- [EXERCISE DETAILS]:
Once the line with "- Find matches with" is found in the entries below, repeat it and each following line exactly, up to and including the line with "3. **MySQL Server** installed and running". Add no other lines.

####

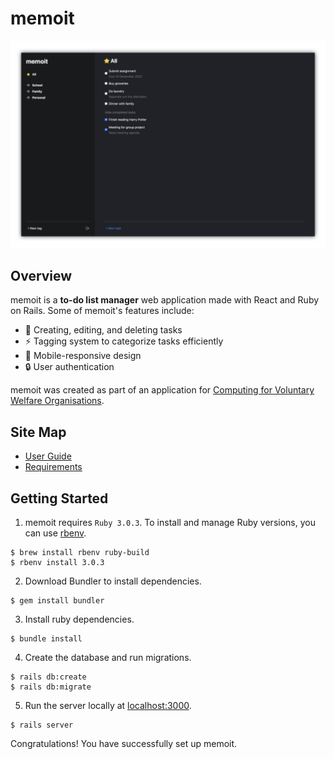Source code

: # memoit

![memoit](docs/images/memoit.png)

## Overview

memoit is a **to-do list manager** web application made with React and Ruby on Rails. Some of memoit's features include:

- :memo: Creating, editing, and deleting tasks
- :zap: Tagging system to categorize tasks efficiently
- :iphone: Mobile-responsive design
- :lock: User authentication

memoit was created as part of an application for [Computing for Voluntary Welfare Organisations](https://www.comp.nus.edu.sg/~vwo/).

## Site Map

- [User Guide](https://jasonqiu212.github.io/memoit/UserGuide.html)
- [Requirements](https://jasonqiu212.github.io/memoit/Requirements.html)

## Getting Started

1. memoit requires `Ruby 3.0.3`. To install and manage Ruby versions, you can use [rbenv](https://github.com/rbenv/rbenv).

```
$ brew install rbenv ruby-build
$ rbenv install 3.0.3
```

2. Download Bundler to install dependencies.

```
$ gem install bundler
```

3. Install ruby dependencies.

```
$ bundle install
```

4. Create the database and run migrations.

```
$ rails db:create
$ rails db:migrate
```

5. Run the server locally at [localhost:3000](http://localhost:3000/).

```
$ rails server
```

Congratulations! You have successfully set up memoit.
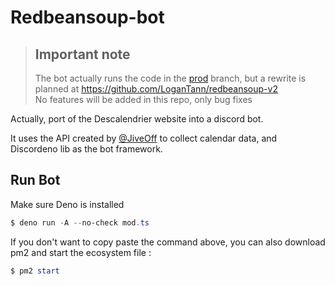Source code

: # Redbeansoup-bot

> ## Important note 
> The bot actually runs the code in the [prod](https://github.com/LoganTann/redbeansoup-bot/tree/prod) branch, but a rewrite is planned at https://github.com/LoganTann/redbeansoup-v2  
> No features will be added in this repo, only bug fixes

Actually, port of the Descalendrier website into a discord bot.

It uses the API created by [@JiveOff](https://github.com/jiveoff) to collect calendar data, and Discordeno lib as the bot framework.

## Run Bot

Make sure Deno is installed

```powershell
$ deno run -A --no-check mod.ts
```

If you don't want to copy paste the command above, you can also download pm2 and start the ecosystem file :

```powershell
$ pm2 start
```
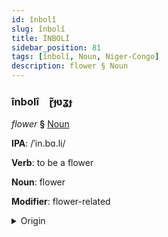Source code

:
 ```yaml
---
id: înbolî
slug: înbolî
title: İNBOLİ
sidebar_position: 81
tags: [înbolî, Noun, Niger-Congo]
description: flower § Noun
---
```


### înbolî&emsp;<span kind="abugida">ɽ̃ɟʋʓɟ</span>

*flower* **§** [Noun](../../tags/Noun)

**IPA**: /ˈin.bɑ.li/

**Verb**: to be a flower

**Noun**: flower

**Modifier**: flower-related

<details>
    <summary>Origin</summary>
    Zulu ímbali /ímbaːli/<br/>
    <em>Niger-Congo Language Family</em>
</details>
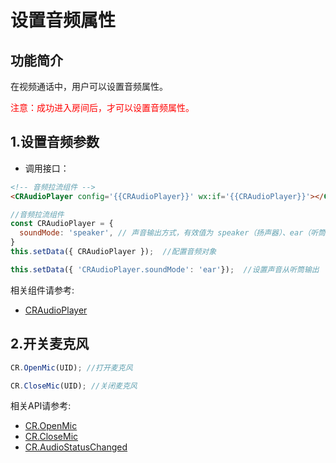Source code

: # 设置音频属性

## 功能简介

在视频通话中，用户可以设置音频属性。

<font color="#FF0000">注意：成功进入房间后，才可以设置音频属性。</font>

<h2 id=initAudio> 1.设置音频参数</h2>


- 调用接口：
```html
<!-- 音频拉流组件 -->
<CRAudioPlayer config='{{CRAudioPlayer}}' wx:if='{{CRAudioPlayer}}'></CRAudioPlayer>
```

```js
//音频拉流组件
const CRAudioPlayer = {
  soundMode: 'speaker', // 声音输出方式，有效值为 speaker（扬声器）、ear（听筒）
}
this.setData({ CRAudioPlayer });  //配置音频对象

this.setData({ 'CRAudioPlayer.soundMode': 'ear'});  //设置声音从听筒输出
```

相关组件请参考:
* [CRAudioPlayer](API.md#CRAudioPlayer)


<h2 id=openMic> 2.开关麦克风</h2>


```js
CR.OpenMic(UID); //打开麦克风

CR.CloseMic(UID); //关闭麦克风
```

相关API请参考:
* [CR.OpenMic](API.md#CRVideo_OpenMic)
* [CR.CloseMic](API.md#CRVideo_CloseMic)
* [CR.AudioStatusChanged](API.md#CRVideo_AudioStatusChanged)

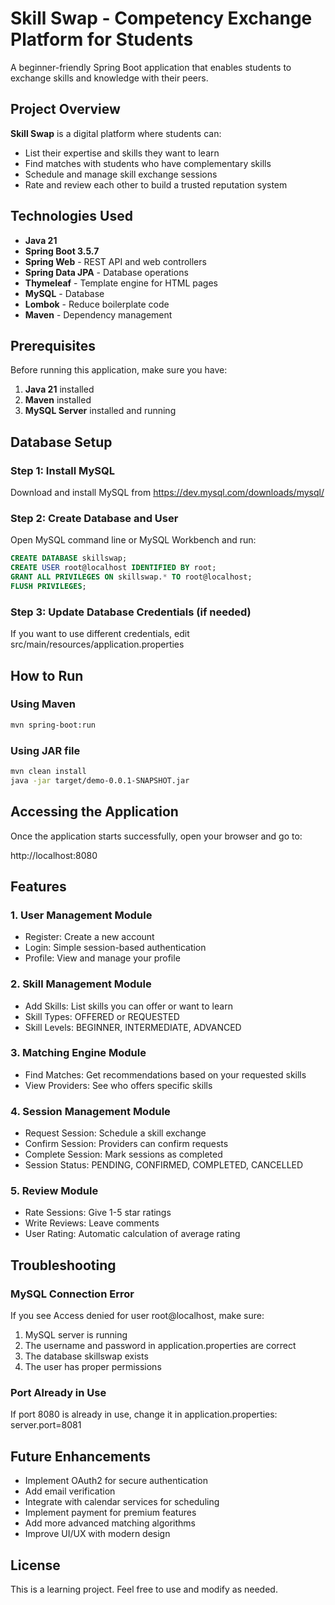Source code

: # Skill Swap - Competency Exchange Platform for Students

A beginner-friendly Spring Boot application that enables students to exchange skills and knowledge with their peers.

## Project Overview

**Skill Swap** is a digital platform where students can:
- List their expertise and skills they want to learn
- Find matches with students who have complementary skills
- Schedule and manage skill exchange sessions
- Rate and review each other to build a trusted reputation system

## Technologies Used

- **Java 21**
- **Spring Boot 3.5.7**
- **Spring Web** - REST API and web controllers
- **Spring Data JPA** - Database operations
- **Thymeleaf** - Template engine for HTML pages
- **MySQL** - Database
- **Lombok** - Reduce boilerplate code
- **Maven** - Dependency management

## Prerequisites

Before running this application, make sure you have:

1. **Java 21** installed
2. **Maven** installed
3. **MySQL Server** installed and running

## Database Setup

### Step 1: Install MySQL

Download and install MySQL from https://dev.mysql.com/downloads/mysql/

### Step 2: Create Database and User

Open MySQL command line or MySQL Workbench and run:

```sql
CREATE DATABASE skillswap;
CREATE USER root@localhost IDENTIFIED BY root;
GRANT ALL PRIVILEGES ON skillswap.* TO root@localhost;
FLUSH PRIVILEGES;
```

### Step 3: Update Database Credentials (if needed)

If you want to use different credentials, edit src/main/resources/application.properties

## How to Run

### Using Maven

```bash
mvn spring-boot:run
```

### Using JAR file

```bash
mvn clean install
java -jar target/demo-0.0.1-SNAPSHOT.jar
```

## Accessing the Application

Once the application starts successfully, open your browser and go to:

http://localhost:8080

## Features

### 1. User Management Module
- Register: Create a new account
- Login: Simple session-based authentication
- Profile: View and manage your profile

### 2. Skill Management Module
- Add Skills: List skills you can offer or want to learn
- Skill Types: OFFERED or REQUESTED
- Skill Levels: BEGINNER, INTERMEDIATE, ADVANCED

### 3. Matching Engine Module
- Find Matches: Get recommendations based on your requested skills
- View Providers: See who offers specific skills

### 4. Session Management Module
- Request Session: Schedule a skill exchange
- Confirm Session: Providers can confirm requests
- Complete Session: Mark sessions as completed
- Session Status: PENDING, CONFIRMED, COMPLETED, CANCELLED

### 5. Review Module
- Rate Sessions: Give 1-5 star ratings
- Write Reviews: Leave comments
- User Rating: Automatic calculation of average rating

## Troubleshooting

### MySQL Connection Error

If you see Access denied for user root@localhost, make sure:
1. MySQL server is running
2. The username and password in application.properties are correct
3. The database skillswap exists
4. The user has proper permissions

### Port Already in Use

If port 8080 is already in use, change it in application.properties:
server.port=8081

## Future Enhancements

- Implement OAuth2 for secure authentication
- Add email verification
- Integrate with calendar services for scheduling
- Implement payment for premium features
- Add more advanced matching algorithms
- Improve UI/UX with modern design

## License

This is a learning project. Feel free to use and modify as needed.

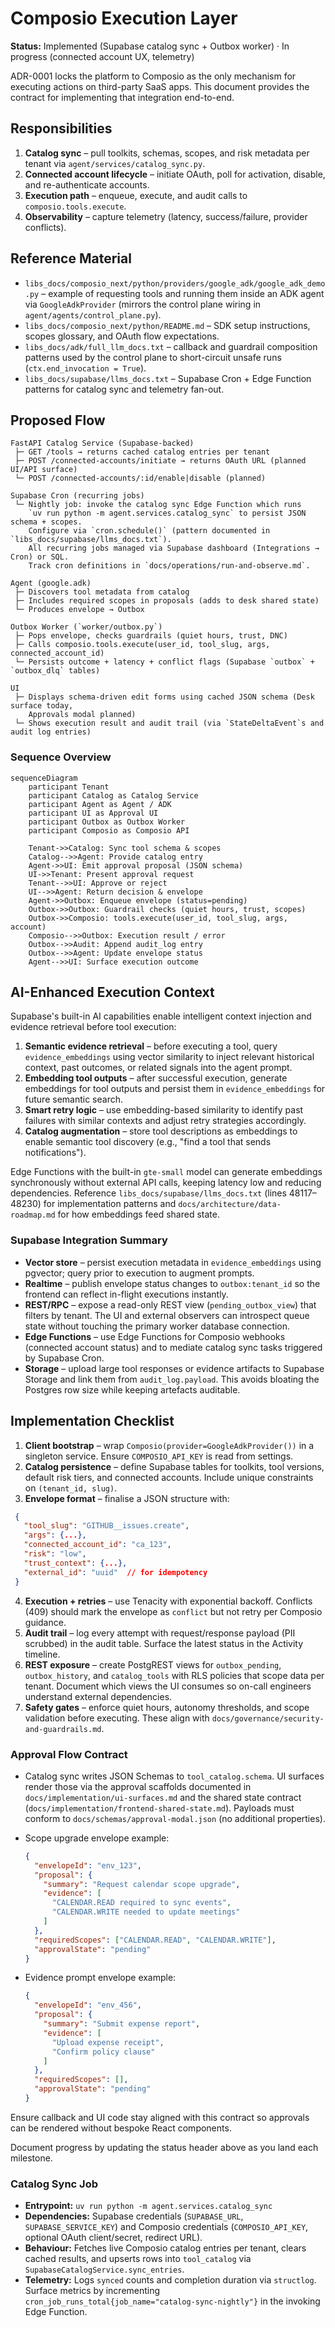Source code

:# Composio Execution Layer

**Status:** Implemented (Supabase catalog sync + Outbox worker) · In progress (connected account UX, telemetry)

ADR-0001 locks the platform to Composio as the only mechanism for executing actions on
third-party SaaS apps. This document provides the contract for implementing that
integration end-to-end.

## Responsibilities

1. **Catalog sync** – pull toolkits, schemas, scopes, and risk metadata per tenant via `agent/services/catalog_sync.py`.
2. **Connected account lifecycle** – initiate OAuth, poll for activation, disable, and
   re-authenticate accounts.
3. **Execution path** – enqueue, execute, and audit calls to `composio.tools.execute`.
4. **Observability** – capture telemetry (latency, success/failure, provider conflicts).

## Reference Material

- `libs_docs/composio_next/python/providers/google_adk/google_adk_demo.py` – example of
  requesting tools and running them inside an ADK agent via `GoogleAdkProvider` (mirrors
  the control plane wiring in `agent/agents/control_plane.py`).
- `libs_docs/composio_next/python/README.md` – SDK setup instructions, scopes glossary,
  and OAuth flow expectations.
- `libs_docs/adk/full_llm_docs.txt` – callback and guardrail composition patterns used by
  the control plane to short-circuit unsafe runs (`ctx.end_invocation = True`).
- `libs_docs/supabase/llms_docs.txt` – Supabase Cron + Edge Function patterns for
  catalog sync and telemetry fan-out.

## Proposed Flow

```
FastAPI Catalog Service (Supabase-backed)
 ├─ GET /tools → returns cached catalog entries per tenant
 ├─ POST /connected-accounts/initiate → returns OAuth URL (planned UI/API surface)
 └─ POST /connected-accounts/:id/enable|disable (planned)

Supabase Cron (recurring jobs)
 └─ Nightly job: invoke the catalog sync Edge Function which runs
    `uv run python -m agent.services.catalog_sync` to persist JSON schema + scopes.
    Configure via `cron.schedule()` (pattern documented in `libs_docs/supabase/llms_docs.txt`).
    All recurring jobs managed via Supabase dashboard (Integrations → Cron) or SQL.
    Track cron definitions in `docs/operations/run-and-observe.md`.

Agent (google.adk)
 ├─ Discovers tool metadata from catalog
 ├─ Includes required scopes in proposals (adds to desk shared state)
 └─ Produces envelope → Outbox

Outbox Worker (`worker/outbox.py`)
 ├─ Pops envelope, checks guardrails (quiet hours, trust, DNC)
 ├─ Calls composio.tools.execute(user_id, tool_slug, args, connected_account_id)
 └─ Persists outcome + latency + conflict flags (Supabase `outbox` + `outbox_dlq` tables)

UI
 ├─ Displays schema-driven edit forms using cached JSON schema (Desk surface today,
    Approvals modal planned)
 └─ Shows execution result and audit trail (via `StateDeltaEvent`s and audit log entries)
```

### Sequence Overview

```mermaid
sequenceDiagram
    participant Tenant
    participant Catalog as Catalog Service
    participant Agent as Agent / ADK
    participant UI as Approval UI
    participant Outbox as Outbox Worker
    participant Composio as Composio API

    Tenant->>Catalog: Sync tool schema & scopes
    Catalog-->>Agent: Provide catalog entry
    Agent->>UI: Emit approval proposal (JSON schema)
    UI->>Tenant: Present approval request
    Tenant-->>UI: Approve or reject
    UI-->>Agent: Return decision & envelope
    Agent->>Outbox: Enqueue envelope (status=pending)
    Outbox->>Outbox: Guardrail checks (quiet hours, trust, scopes)
    Outbox->>Composio: tools.execute(user_id, tool_slug, args, account)
    Composio-->>Outbox: Execution result / error
    Outbox-->>Audit: Append audit_log entry
    Outbox-->>Agent: Update envelope status
    Agent-->>UI: Surface execution outcome
```

## AI-Enhanced Execution Context

Supabase's built-in AI capabilities enable intelligent context injection and evidence
retrieval before tool execution:

1. **Semantic evidence retrieval** – before executing a tool, query `evidence_embeddings`
   using vector similarity to inject relevant historical context, past outcomes, or
   related signals into the agent prompt.
2. **Embedding tool outputs** – after successful execution, generate embeddings for tool
   outputs and persist them in `evidence_embeddings` for future semantic search.
3. **Smart retry logic** – use embedding-based similarity to identify past failures with
   similar contexts and adjust retry strategies accordingly.
4. **Catalog augmentation** – store tool descriptions as embeddings to enable semantic
   tool discovery (e.g., "find a tool that sends notifications").

Edge Functions with the built-in `gte-small` model can generate embeddings synchronously
without external API calls, keeping latency low and reducing dependencies. Reference
`libs_docs/supabase/llms_docs.txt` (lines 48117–48230) for implementation patterns and
`docs/architecture/data-roadmap.md` for how embeddings feed shared state.

### Supabase Integration Summary

- **Vector store** – persist execution metadata in `evidence_embeddings` using pgvector;
  query prior to execution to augment prompts.
- **Realtime** – publish envelope status changes to `outbox:tenant_id` so the frontend
  can reflect in-flight executions instantly.
- **REST/RPC** – expose a read-only REST view (`pending_outbox_view`) that filters by
  tenant. The UI and external observers can introspect queue state without touching the
  primary worker database connection.
- **Edge Functions** – use Edge Functions for Composio webhooks (connected account
  status) and to mediate catalog sync tasks triggered by Supabase Cron.
- **Storage** – upload large tool responses or evidence artifacts to Supabase Storage and
  link them from `audit_log.payload`. This avoids bloating the Postgres row size while
  keeping artefacts auditable.

## Implementation Checklist

1. **Client bootstrap** – wrap `Composio(provider=GoogleAdkProvider())` in a singleton
   service. Ensure `COMPOSIO_API_KEY` is read from settings.
2. **Catalog persistence** – define Supabase tables for toolkits, tool versions, default
   risk tiers, and connected accounts. Include unique constraints on `(tenant_id, slug)`.
3. **Envelope format** – finalise a JSON structure with:
 ```json
  {
    "tool_slug": "GITHUB__issues.create",
    "args": {...},
    "connected_account_id": "ca_123",
    "risk": "low",
    "trust_context": {...},
    "external_id": "uuid"  // for idempotency
  }
  ```
4. **Execution + retries** – use Tenacity with exponential backoff. Conflicts (409)
   should mark the envelope as `conflict` but not retry per Composio guidance.
5. **Audit trail** – log every attempt with request/response payload (PII scrubbed) in
   the audit table. Surface the latest status in the Activity timeline.
6. **REST exposure** – create PostgREST views for `outbox_pending`, `outbox_history`, and
   `catalog_tools` with RLS policies that scope data per tenant. Document which views the
   UI consumes so on-call engineers understand external dependencies.
7. **Safety gates** – enforce quiet hours, autonomy thresholds, and scope validation
   before executing. These align with `docs/governance/security-and-guardrails.md`.

### Approval Flow Contract

- Catalog sync writes JSON Schemas to `tool_catalog.schema`. UI surfaces render those
  via the approval scaffolds documented in `docs/implementation/ui-surfaces.md` and the
  shared state contract (`docs/implementation/frontend-shared-state.md`). Payloads must
  conform to `docs/schemas/approval-modal.json` (no additional properties).
- Scope upgrade envelope example:

  ```json
  {
    "envelopeId": "env_123",
    "proposal": {
      "summary": "Request calendar scope upgrade",
      "evidence": [
        "CALENDAR.READ required to sync events",
        "CALENDAR.WRITE needed to update meetings"
      ]
    },
    "requiredScopes": ["CALENDAR.READ", "CALENDAR.WRITE"],
    "approvalState": "pending"
  }
  ```

- Evidence prompt envelope example:

  ```json
  {
    "envelopeId": "env_456",
    "proposal": {
      "summary": "Submit expense report",
      "evidence": [
        "Upload expense receipt",
        "Confirm policy clause"
      ]
    },
    "requiredScopes": [],
    "approvalState": "pending"
  }
  ```

Ensure callback and UI code stay aligned with this contract so approvals can be
rendered without bespoke React components.

Document progress by updating the status header above as you land each milestone.
### Catalog Sync Job

- **Entrypoint:** `uv run python -m agent.services.catalog_sync`
- **Dependencies:** Supabase credentials (`SUPABASE_URL`, `SUPABASE_SERVICE_KEY`) and Composio credentials
  (`COMPOSIO_API_KEY`, optional OAuth client/secret, redirect URL).
- **Behaviour:** Fetches live Composio catalog entries per tenant, clears cached results, and upserts
  rows into `tool_catalog` via `SupabaseCatalogService.sync_entries`.
- **Telemetry:** Logs `synced` counts and completion duration via `structlog`. Surface metrics by
  incrementing `cron_job_runs_total{job_name="catalog-sync-nightly"}` in the invoking Edge Function.
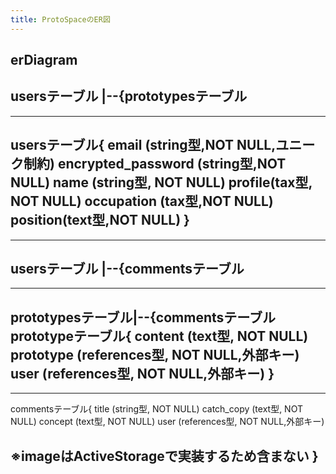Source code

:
 ```yaml
---
title: ProtoSpaceのER図
---
```


erDiagram
---
  usersテーブル |--{prototypesテーブル
---
---
  usersテーブル{
email (string型,NOT NULL,ユニーク制約)
encrypted_password (string型,NOT NULL)
name (string型, NOT NULL)
profile(tax型, NOT NULL)
occupation (tax型,NOT NULL)
position(text型,NOT NULL)
  }
---

---
  usersテーブル |--{commentsテーブル
---

---
  prototypesテーブル|--{commentsテーブル
  prototypeテーブル{
    content (text型, NOT NULL)
prototype (references型, NOT NULL,外部キー)
user (references型, NOT NULL,外部キー)
  }
---

---
  commentsテーブル{
title (string型, NOT NULL)
catch_copy (text型, NOT NULL)
concept (text型, NOT NULL)
user (references型, NOT NULL,外部キー)

※imageはActiveStorageで実装するため含まない
  }
---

####

- [ANSWER SPACE]:
- Find matches with students who have complementary skills
- Schedule and manage skill exchange sessions
- Rate and review each other to build a trusted reputation system

## Technologies Used

- **Java 21**
- **Spring Boot 3.5.7**
- **Spring Web** - REST API and web controllers
- **Spring Data JPA** - Database operations
- **Thymeleaf** - Template engine for HTML pages
- **MySQL** - Database
- **Lombok** - Reduce boilerplate code
- **Maven** - Dependency management

## Prerequisites

Before running this application, make sure you have:

1. **Java 21** installed
2. **Maven** installed
3. **MySQL Server** installed and running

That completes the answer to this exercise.